How many lines of the entries hold the string "calls"? Reply with the number alone.

════════

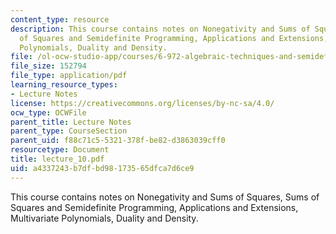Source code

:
 ```yaml
---
content_type: resource
description: This course contains notes on Nonegativity and Sums of Squares, Sums
  of Squares and Semidefinite Programming, Applications and Extensions, Multivariate
  Polynomials, Duality and Density.
file: /ol-ocw-studio-app/courses/6-972-algebraic-techniques-and-semidefinite-optimization-spring-2006/a4337243b7dfbd98173565dfca7d6ce9_lecture_10.pdf
file_size: 152794
file_type: application/pdf
learning_resource_types:
- Lecture Notes
license: https://creativecommons.org/licenses/by-nc-sa/4.0/
ocw_type: OCWFile
parent_title: Lecture Notes
parent_type: CourseSection
parent_uid: f88c71c5-5321-378f-be82-d3863039cff0
resourcetype: Document
title: lecture_10.pdf
uid: a4337243-b7df-bd98-1735-65dfca7d6ce9
---
```

This course contains notes on Nonegativity and Sums of Squares, Sums of Squares and Semidefinite Programming, Applications and Extensions, Multivariate Polynomials, Duality and Density.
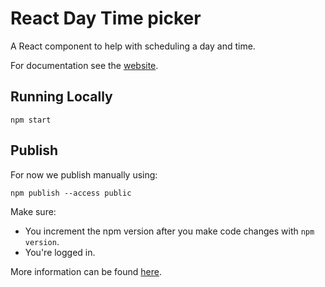# React Day Time picker

A React component to help with scheduling a day and time.

For documentation see the [website](https://mooncake-react-day-time-picker-demo.netlify.com/).

## Running Locally

```
npm start
```

## Publish

For now we publish manually using:

```
npm publish --access public
```

Make sure:

- You increment the npm version after you make code changes with `npm version`.
- You're logged in.

More information can be found [here](https://docs.npmjs.com/creating-and-publishing-an-org-scoped-package).
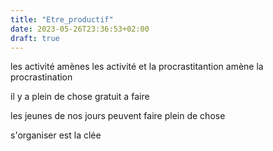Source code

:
 ```yaml
---
title: "Etre_productif"
date: 2023-05-26T23:36:53+02:00
draft: true
---
```


les activité amènes les activité et la procrastitantion amène la procrastination

il y a plein de chose gratuit a faire 

les jeunes de nos jours peuvent faire plein de chose

s'organiser est la clée 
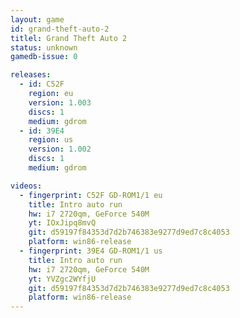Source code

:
```yaml
---
layout: game
id: grand-theft-auto-2
titlel: Grand Theft Auto 2
status: unknown
gamedb-issue: 0

releases:
  - id: C52F
    region: eu
    version: 1.003
    discs: 1
    medium: gdrom
  - id: 39E4
    region: us
    version: 1.002
    discs: 1
    medium: gdrom

videos:
  - fingerprint: C52F GD-ROM1/1 eu
    title: Intro auto run
    hw: i7 2720qm, GeForce 540M
    yt: IOxJipq8mvQ
    git: d59197f84353d7d2b746383e9277d9ed7c8c4053
    platform: win86-release
  - fingerprint: 39E4 GD-ROM1/1 us
    title: Intro auto run
    hw: i7 2720qm, GeForce 540M
    yt: YVZgc2WYfjU
    git: d59197f84353d7d2b746383e9277d9ed7c8c4053
    platform: win86-release
---
```

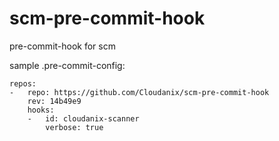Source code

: # scm-pre-commit-hook
pre-commit-hook for scm

sample .pre-commit-config:

```
repos:
-   repo: https://github.com/Cloudanix/scm-pre-commit-hook
    rev: 14b49e9
    hooks:
    -   id: cloudanix-scanner
        verbose: true
```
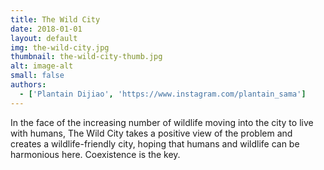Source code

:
 ```yaml
---
title: The Wild City
date: 2018-01-01
layout: default
img: the-wild-city.jpg
thumbnail: the-wild-city-thumb.jpg
alt: image-alt
small: false
authors:
  - ['Plantain Dijiao', 'https://www.instagram.com/plantain_sama']
---
```


In the face of the increasing number of wildlife moving into the city to live with humans, The Wild City takes a positive view of the problem and creates a wildlife-friendly city, hoping that humans and wildlife can be harmonious here. Coexistence is the key.
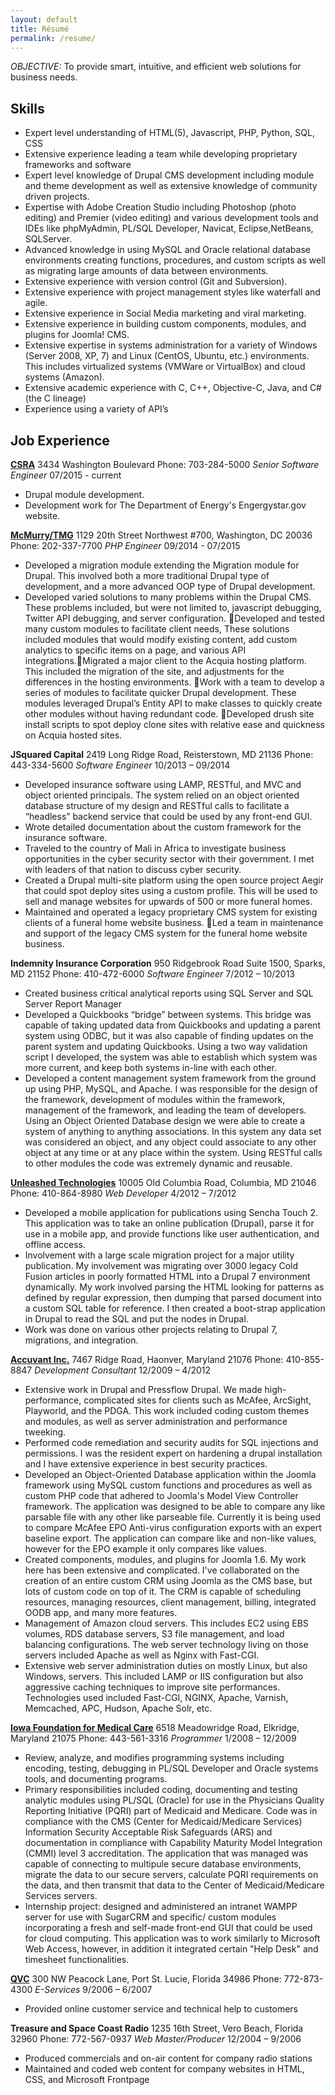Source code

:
 ```yaml
---
layout: default
title: Résumé
permalink: /resume/
---
```

*OBJECTIVE:* To provide smart, intuitive, and efficient web solutions for business needs. 

## Skills

*    Expert level understanding of HTML(5), Javascript, PHP, Python, SQL, CSS 
*    Extensive experience leading a team while developing proprietary frameworks and software 
*    Expert level knowledge of Drupal CMS development including module and theme development as well as extensive knowledge of community driven projects. 
*    Expertise with Adobe Creation Studio including Photoshop (photo editing) and Premier (video editing) and various development tools and IDEs like phpMyAdmin, PL/SQL Developer, Navicat, Eclipse,NetBeans, SQLServer.  
*    Advanced knowledge in using MySQL and Oracle relational database environments creating functions, procedures, and custom scripts as well as migrating large amounts of data between environments. 
*    Extensive experience with version control (Git and Subversion). 
*    Extensive experience with project management styles like waterfall and agile. 
*    Extensive experience in Social Media marketing and viral marketing.  
*    Extensive experience in building custom components, modules, and plugins for Joomla! CMS. 
*    Extensive expertise in systems administration for a variety of Windows (Server 2008, XP, 7) and Linux (CentOS, Ubuntu, etc.) environments. This includes virtualized systems (VMWare or VirtualBox) and cloud systems (Amazon). 
*    Extensive academic experience with C, C++, Objective-C, Java, and C# (the C lineage) 
*    Experience using a variety of API’s

## Job Experience

[**CSRA**](https://www.csra.com/)	3434 Washington Boulevard	Phone: 703-284-5000	*Senior Software Engineer*	07/2015 - current

*    Drupal module development.
*	Development work for The Department of Energy's Engergystar.gov website.

[**McMurry/TMG**](http://manifest.com/)	1129 20th Street Northwest #700, Washington, DC 20036	Phone: 202-337-7700	*PHP Engineer*	09/2014 - 07/2015

*    Developed a migration module extending the Migration module for Drupal.  This involved both a more traditional Drupal type of development, and a more advanced OOP type of Drupal development.   
*    Developed varied solutions to many problems within the Drupal CMS.  These problems included, but were not limited to, javascript debugging, Twitter API debugging, and server configuration.  Developed and tested many custom modules to facilitate client needs,  These solutions included modules that would modify existing content, add custom analytics to specific items on a page, and various API integrations.Migrated a major client to the Acquia hosting platform.  This included the migration of the site, and adjustments for the differences in the hosting environments.  Work with a team to develop a series of modules to facilitate quicker Drupal development.  These modules leveraged Drupal’s Entity API to make classes to quickly create other modules without having redundant code.    Developed drush site install scripts to spot deploy clone sites with relative ease and quickness on Acquia hosted sites. 

**JSquared Capital**	2419 Long Ridge Road, Reisterstown, MD 21136	Phone: 443-334-5600	*Software Engineer*	10/2013 – 09/2014 
 
*    Developed insurance software using LAMP, RESTful, and MVC and object oriented principals.   The system relied on an object oriented database structure of my design and RESTful calls to facilitate a “headless” backend service that could be used by any front-end GUI.   
*    Wrote detailed documentation about the custom framework for the insurance software. 
*    Traveled to the country of Mali in Africa to investigate business opportunities in the cyber security sector with their government.  I met with leaders of that nation to discuss cyber security. 
*    Created a Drupal multi-site platform using the open source project Aegir that could spot deploy sites using a custom profile.  This will be used to sell and manage websites for upwards of 500 or more funeral homes.  
*    Maintained and operated a legacy proprietary CMS system for existing clients of a funeral home website business.  Led a team in maintenance and support of the legacy CMS system for the funeral home website business.

**Indemnity Insurance Corporation**	950 Ridgebrook Road Suite 1500, Sparks, MD 21152	Phone: 410-472-6000	 *Software Engineer*	7/2012 – 10/2013 
 
*    Created business critical analytical reports using SQL Server and SQL Server Report Manager 
*    Developed a Quickbooks “bridge” between systems.  This bridge was capable of taking updated data from Quickbooks and updating a parent system using ODBC, but it was also capable of finding updates on the parent system and updating Quickbooks.  Using a two way validation script I developed, the system was able to establish which system was more current, and keep both systems in-line with each other. 
*    Developed a content management system framework from the ground up using PHP, MySQL, and Apache.  I was responsible for the design of the framework, development of modules within the framework, management of the framework, and leading the team of developers.  Using an Object Oriented Database design we were able to create a system of anything to anything associations.  In this system any data set was considered an object, and any object could associate to any other object at any time or at any place within the system.  Using RESTful calls to other modules the code was extremely dynamic and reusable.   

[**Unleashed Technologies**](https://www.unleashed-technologies.com/)	10005 Old Columbia Road, Columbia, MD 21046	Phone: 410-864-8980	*Web Developer*	4/2012 – 7/2012  

*    Developed a mobile application for publications using Sencha Touch 2.  This application was to take an online publication (Drupal), parse it for use in a mobile app, and provide functions like user authentication, and offline access. 
*    Involvement with a large scale migration project for a major utility publication.  My involvement was migrating over 3000 legacy Cold Fusion articles in poorly formatted HTML into a Drupal 7 environment dynamically.  My work involved parsing the HTML looking for patterns as defined by regular expression, then dumping that parsed document into a custom SQL table for reference.  I then created a boot-strap application in Drupal to read the SQL and put the nodes in Drupal. 
*    Work was done on various other projects relating to Drupal 7, migrations, and integration.  

[**Accuvant Inc.**](https://www.optiv.com/)	 7467 Ridge Road, Haonver, Maryland 21076	Phone: 410-855-8847	*Development Consultant*	12/2009 – 4/2012  

*    Extensive work in Drupal and Pressflow Drupal.  We made high-performance, complicated sites for clients such as McAfee, ArcSight, Playworld, and the 
PDGA.  This work included coding custom themes and modules, as well as server administration and performance tweeking. 
*    Performed code remediation and security audits for SQL injections and permissions.  I was the resident expert on hardening a drupal installation and I have extensive experience in best security practices.  
*    Developed an Object-Oriented Database application within the Joomla framework using MySQL custom functions and procedures as well as custom PHP code that adhered to Joomla's Model View Controller framework.  The application was designed to be able to compare any like parsable file with any other like parseable file.  Currently it is being used to compare McAfee EPO Anti-virus configuration exports with an expert baseline export.   The application can compare like and non-like values, however for the EPO example it only compares like values.    
*    Created components, modules, and plugins for Joomla 1.6.  My work here has been extensive and complicated.  I've collaborated on the creation of an entire custom CRM using Joomla as the CMS base, but lots of custom code on top of it.  The CRM is capable of scheduling resources, managing resources, client management, billing, integrated OODB app, and many more features.    
*    Management of Amazon cloud servers.  This includes EC2 using EBS volumes, RDS database servers, S3 file management, and load balancing configurations.  The web server technology living on those servers included Apache as well as Nginx with Fast-CGI.  
*    Extensive web server administration duties on mostly Linux, but also Windows, servers. This included LAMP or IIS configuration but also aggressive caching techniques to improve site performances.  Technologies used included Fast-CGI, NGINX, Apache, Varnish, Memcached, APC, Hudson, Apache Solr, etc.

[**Iowa Foundation for Medical Care**](http://www.telligen.com/)	6518 Meadowridge Road, Elkridge, Maryland 21075	Phone: 443-561-3316	*Programmer*	1/2008 – 12/2009 
 
*    Review, analyze, and modifies programming systems including encoding, testing, debugging in PL/SQL Developer and Oracle systems tools, and documenting programs.  
*    Primary responsibilities included coding, documenting and testing analytic modules using PL/SQL (Oracle) for use in the Physicians Quality Reporting Initiative (PQRI) part of Medicaid and Medicare. Code was in compliance with the CMS (Center for Medicaid/Medicare Services) Information Security Acceptable Risk Safeguards (ARS) and documentation in compliance with Capability Maturity Model Integration (CMMI) level 3 accreditation.  The application that was managed was capable of connecting to multipule secure database environments, migrate the data to our secure servers, calculate PQRI requirements on the data, and then transmit that data to the Center of Medicaid/Medicare Services servers.  
*    Internship project: designed and administered an intranet WAMPP server for use with SugarCRM and specific/ custom modules incorporating a fresh and self-made front-end GUI that could be used for cloud computing. This application was 
to work similarly to Microsoft Web Access, however, in addition it integrated certain "Help Desk" and timesheet functionalities.

[**QVC**](http://www.qvc.com/)	300 NW Peacock Lane, Port St. Lucie, Florida 34986	Phone: 772-873-4300  *E-Services*	9/2006 – 6/2007
  
*    Provided online customer service and technical help to customers

**Treasure and Space Coast Radio**	1235 16th Street, Vero Beach, Florida 32960	Phone: 772-567-0937	*Web Master/Producer*	12/2004 – 9/2006  

*    Produced commercials and on-air content for company radio stations
*    Maintained and coded web content for company websites in HTML, CSS, and Microsoft Frontpage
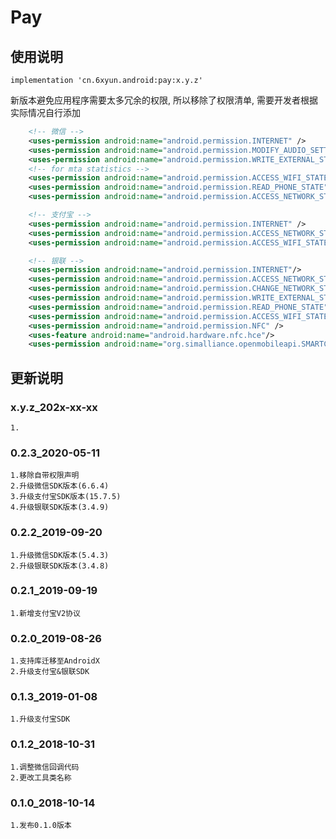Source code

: Pay
===

使用说明
---
```
implementation 'cn.6xyun.android:pay:x.y.z'
```
新版本避免应用程序需要太多冗余的权限, 所以移除了权限清单, 需要开发者根据实际情况自行添加
```xml
    <!-- 微信 -->
    <uses-permission android:name="android.permission.INTERNET" />
    <uses-permission android:name="android.permission.MODIFY_AUDIO_SETTINGS"/>
    <uses-permission android:name="android.permission.WRITE_EXTERNAL_STORAGE"/>
    <!-- for mta statistics -->
    <uses-permission android:name="android.permission.ACCESS_WIFI_STATE"/>
    <uses-permission android:name="android.permission.READ_PHONE_STATE"/>
    <uses-permission android:name="android.permission.ACCESS_NETWORK_STATE"/>

    <!-- 支付宝 -->
    <uses-permission android:name="android.permission.INTERNET" />
    <uses-permission android:name="android.permission.ACCESS_NETWORK_STATE" />
    <uses-permission android:name="android.permission.ACCESS_WIFI_STATE" />

    <!-- 银联 -->
    <uses-permission android:name="android.permission.INTERNET"/>
    <uses-permission android:name="android.permission.ACCESS_NETWORK_STATE"/>
    <uses-permission android:name="android.permission.CHANGE_NETWORK_STATE"/>
    <uses-permission android:name="android.permission.WRITE_EXTERNAL_STORAGE"/>
    <uses-permission android:name="android.permission.READ_PHONE_STATE"/>
    <uses-permission android:name="android.permission.ACCESS_WIFI_STATE"/>
    <uses-permission android:name="android.permission.NFC" />
    <uses-feature android:name="android.hardware.nfc.hce"/>
    <uses-permission android:name="org.simalliance.openmobileapi.SMARTCARD" />
```


更新说明
---
### x.y.z_202x-xx-xx
    1.

### 0.2.3_2020-05-11
    1.移除自带权限声明
    2.升级微信SDK版本(6.6.4)
    3.升级支付宝SDK版本(15.7.5)
    4.升级银联SDK版本(3.4.9)

### 0.2.2_2019-09-20
    1.升级微信SDK版本(5.4.3)
    2.升级银联SDK版本(3.4.8)

### 0.2.1_2019-09-19
    1.新增支付宝V2协议

### 0.2.0_2019-08-26
    1.支持库迁移至AndroidX
    2.升级支付宝&银联SDK

### 0.1.3_2019-01-08
    1.升级支付宝SDK

### 0.1.2_2018-10-31
    1.调整微信回调代码
    2.更改工具类名称

### 0.1.0_2018-10-14
    1.发布0.1.0版本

════════

**Solution for this task**. 2